Keras with tensorflow-metal freezes during training with image augmentation

I am trying to train an image classification network in Keras with tensorflow-metal.

The training freezes after the first 2-3 epochs if image augmentation layers are used (RandomFlip, RandomContrast, RandomBrightness)

The system appears to use both GPU as well as CPU (as indicated by Activity Monitor).

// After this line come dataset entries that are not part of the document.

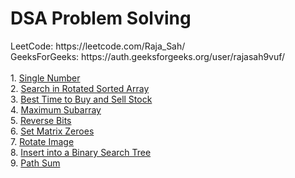 <h1>DSA Problem Solving</h1>
LeetCode: https://leetcode.com/Raja_Sah/
<br>
GeeksForGeeks: https://auth.geeksforgeeks.org/user/rajasah9vuf/
<br><br>
1. <a href="https://leetcode.com/submissions/detail/1106739409/">Single Number</a>
<br>
2. <a href="https://leetcode.com/submissions/detail/1106747949/">Search in Rotated Sorted Array</a> 
<br>
3. <a href="https://leetcode.com/submissions/detail/1108068918/">Best Time to Buy and Sell Stock</a> 
<br>
4. <a href="https://leetcode.com/submissions/detail/1108080964/">Maximum Subarray</a> 
<br>
5. <a href="https://leetcode.com/submissions/detail/1108113939/">Reverse Bits</a> 
<br>
6. <a href="https://leetcode.com/submissions/detail/1108655723/">Set Matrix Zeroes</a> 
<br>
7. <a href="https://leetcode.com/submissions/detail/1108668150/">Rotate Image</a> 
<br>
8. <a href="https://leetcode.com/submissions/detail/1108681033/">Insert into a Binary Search Tree</a> 
<br>
9. <a href="https://leetcode.com/submissions/detail/1108782063/">Path Sum</a> 
<br>



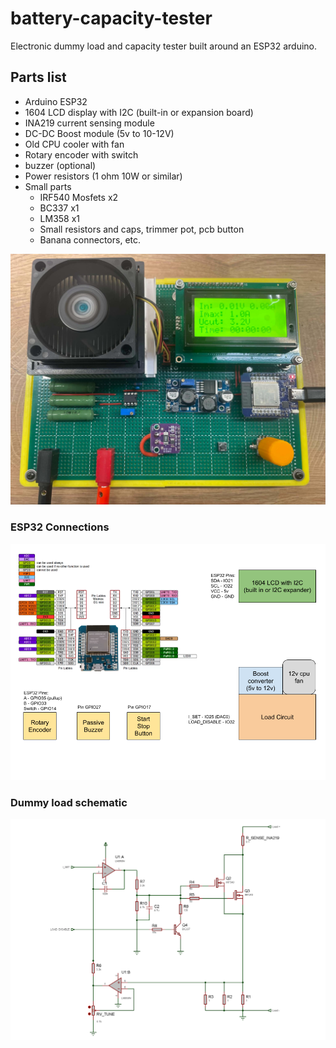 # battery-capacity-tester
Electronic dummy load and capacity tester built around an ESP32 arduino.


## Parts list
* Arduino ESP32
* 1604 LCD display with I2C (built-in or expansion board)
* INA219 current sensing module
* DC-DC Boost module (5v to 10-12V)
* Old CPU cooler with fan
* Rotary encoder with switch
* buzzer (optional)
* Power resistors (1 ohm 10W or similar)
* Small parts
  * IRF540 Mosfets x2
  * BC337 x1
  * LM358 x1
  * Small resistors and caps, trimmer pot, pcb button
  * Banana connectors, etc.


![The finished dummy load device](./load%20finished.jpg)

### ESP32 Connections
![ESP32 Connections diagram](./esp32%20connections.png)

### Dummy load schematic
![Schematic for electronic dummy load module](./load%20schematic.png)
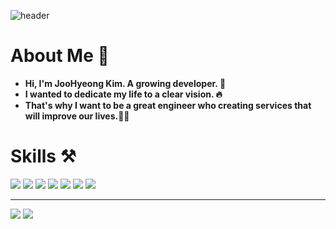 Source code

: ![header](https://capsule-render.vercel.app/api?type=Waving&color=ff5e3a&text=Hello!🙋‍♂️&fontSize=60&fontColor=FFFFFF&height=200)


# **About Me**  👀
- **Hi, I'm JooHyeong Kim. A growing developer. 🧗** <br/>
- **I wanted to dedicate my life to a clear vision. 🔥** <br/>
- **That's why I want to be a great engineer who creating services that will improve our lives.👨‍💻**

# **Skills ⚒**
![](https://img.shields.io/badge/-Java-orange)
![](https://img.shields.io/badge/-SpringMVC-green)
![](https://img.shields.io/badge/-SpringBoot-brightgreen)
![](https://img.shields.io/badge/-JPA-blueviolet)
![](https://img.shields.io/badge/-SpringDataJpa-yellowgreen)
![](https://img.shields.io/badge/-Querydsl-blue)
![](https://img.shields.io/badge/-Git-%23000000)


<!-- - Junit, Mockito
- Gradle
- IntelliJ, Visual Studio Code
- Git -->


***
![](http://img.shields.io/badge/-Velog-20C997?style=flat(Velog)&logo=Velog&link=https://velog.io/@urtimeislimited)
![](https://img.shields.io/github/followers/Learrrn?style=social)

Also, warnings appear both in Jupyter and Terminal (see below).

When the image augmentation layers are removed (i.e. we only rebuild the head and feed images from disk), CPU appears to be idle, no warnings appear, and training completes successfully.

Versions: python 3.8, tensorflow-macos 2.11.0, tensorflow-metal 0.7.1

Sample code:

img_augmentation = Sequential(
    [
        layers.RandomFlip(),
        layers.RandomBrightness(factor=0.2),
        layers.RandomContrast(factor=0.2)
    ],
    name="img_augmentation",
)

inputs = layers.Input(shape=(384, 384, 3))
x = img_augmentation(inputs)

model = tf.keras.applications.EfficientNetV2S(include_top=False, input_tensor=x, weights='imagenet')

model.trainable = False
x = tf.keras.layers.GlobalAveragePooling2D(name="avg_pool")(model.output)
x = tf.keras.layers.BatchNormalization()(x)
top_dropout_rate = 0.2
x = tf.keras.layers.Dropout(top_dropout_rate, name="top_dropout")(x)
outputs = tf.keras.layers.Dense(179, activation="softmax", name="pred")(x)

newModel = Model(inputs=model.input, outputs=outputs, name="EfficientNet_DF20M_species")

reduce_lr = tf.keras.callbacks.ReduceLROnPlateau(monitor='val_accuracy', factor=0.9, patience=2, verbose=1, min_lr=0.000001)

optimizer = tf.keras.optimizers.legacy.SGD(learning_rate=0.01, momentum=0.9)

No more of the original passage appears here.